The Visual Extent of an Object

The visual extent of an object reaches beyond the object itself. This is a long standing fact in psychology and is reflected in image retrieval techniques which aggregate statistics from the whole image in order to identify the object within. However, it is unclear to what degree and how the visual extent of an object affects classification performance. In this paper we investigate the visual extent of an object on the Pascal VOC dataset using a Bag-of-Words implementation with (colour) SIFT descriptors.Our analysis is performed from two angles. (a) Not knowing the object location, we determine where in the image the support for object classification resides. We call this the normal situation. (b) Assuming that the object location is known, we evaluate the relative potential of the object and its surround, and of the object border and object interior. We call this the ideal situation. Our most important discoveries are: (i) Surroundings can adequately distinguish between groups of classes: furniture, animals, and land-vehicles.

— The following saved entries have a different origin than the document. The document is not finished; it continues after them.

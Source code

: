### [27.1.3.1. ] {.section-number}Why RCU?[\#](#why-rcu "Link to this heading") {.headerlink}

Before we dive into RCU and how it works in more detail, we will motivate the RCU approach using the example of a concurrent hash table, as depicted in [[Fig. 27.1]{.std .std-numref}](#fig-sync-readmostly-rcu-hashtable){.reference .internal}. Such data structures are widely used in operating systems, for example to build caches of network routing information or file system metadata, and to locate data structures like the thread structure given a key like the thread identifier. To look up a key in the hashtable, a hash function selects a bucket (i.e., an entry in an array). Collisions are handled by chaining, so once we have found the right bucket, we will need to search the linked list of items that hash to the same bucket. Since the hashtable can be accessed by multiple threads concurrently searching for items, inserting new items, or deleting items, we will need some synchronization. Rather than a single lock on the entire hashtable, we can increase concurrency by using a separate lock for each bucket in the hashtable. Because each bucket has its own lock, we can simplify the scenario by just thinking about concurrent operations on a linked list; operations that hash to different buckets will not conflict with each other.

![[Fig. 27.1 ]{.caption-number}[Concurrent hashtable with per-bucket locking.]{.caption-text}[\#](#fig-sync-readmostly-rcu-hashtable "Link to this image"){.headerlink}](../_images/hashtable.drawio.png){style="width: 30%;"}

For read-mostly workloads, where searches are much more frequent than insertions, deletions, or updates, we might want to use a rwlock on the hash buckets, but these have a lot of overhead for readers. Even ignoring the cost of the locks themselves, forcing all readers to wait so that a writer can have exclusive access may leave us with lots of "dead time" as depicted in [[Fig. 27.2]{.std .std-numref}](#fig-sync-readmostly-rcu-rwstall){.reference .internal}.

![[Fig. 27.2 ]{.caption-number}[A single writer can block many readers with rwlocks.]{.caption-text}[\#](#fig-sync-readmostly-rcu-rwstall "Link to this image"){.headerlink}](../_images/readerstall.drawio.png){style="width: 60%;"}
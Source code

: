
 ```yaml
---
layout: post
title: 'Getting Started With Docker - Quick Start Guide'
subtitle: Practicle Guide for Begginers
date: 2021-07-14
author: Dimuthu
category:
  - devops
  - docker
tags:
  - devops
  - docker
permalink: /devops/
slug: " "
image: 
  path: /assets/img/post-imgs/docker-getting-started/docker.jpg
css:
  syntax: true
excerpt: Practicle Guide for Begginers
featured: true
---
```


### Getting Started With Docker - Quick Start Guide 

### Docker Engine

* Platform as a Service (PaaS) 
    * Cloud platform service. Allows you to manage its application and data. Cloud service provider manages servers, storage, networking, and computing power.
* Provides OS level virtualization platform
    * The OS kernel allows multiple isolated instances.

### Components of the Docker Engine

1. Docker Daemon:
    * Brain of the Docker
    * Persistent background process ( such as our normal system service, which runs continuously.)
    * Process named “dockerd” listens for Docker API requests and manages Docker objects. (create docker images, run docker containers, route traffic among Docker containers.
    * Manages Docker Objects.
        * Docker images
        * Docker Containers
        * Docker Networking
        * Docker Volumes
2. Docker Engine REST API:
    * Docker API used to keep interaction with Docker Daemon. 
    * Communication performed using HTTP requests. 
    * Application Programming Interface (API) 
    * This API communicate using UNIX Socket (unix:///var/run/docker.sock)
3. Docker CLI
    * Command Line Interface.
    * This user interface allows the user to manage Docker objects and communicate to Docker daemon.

For distinguishing categories within one group the surroundings become a source of confusion. (ii) The physically rigid plane, bike, bus, car, and train classes are recognised by interior boundaries and shape, not by texture. The non-rigid animals dog, cat, cow, and sheep are recognised primarily by texture, i.e. fur, as their projected shape varies greatly. (iii) We confirm an early observation from human psychology (Biederman in Perceptual Organization, pp. 213–263, 1981): in the ideal situation with known object locations, recognition is no longer improved by considering surroundings. In contrast, in the normal situation with unknown object locations, the surroundings significantly contribute to the recognition of most classes.

[1]  Subhransu Maji,et al.  Classification using intersection kernel support vector machines is efficient , 2008, 2008 IEEE Conference on Computer Vision and Pattern Recognition.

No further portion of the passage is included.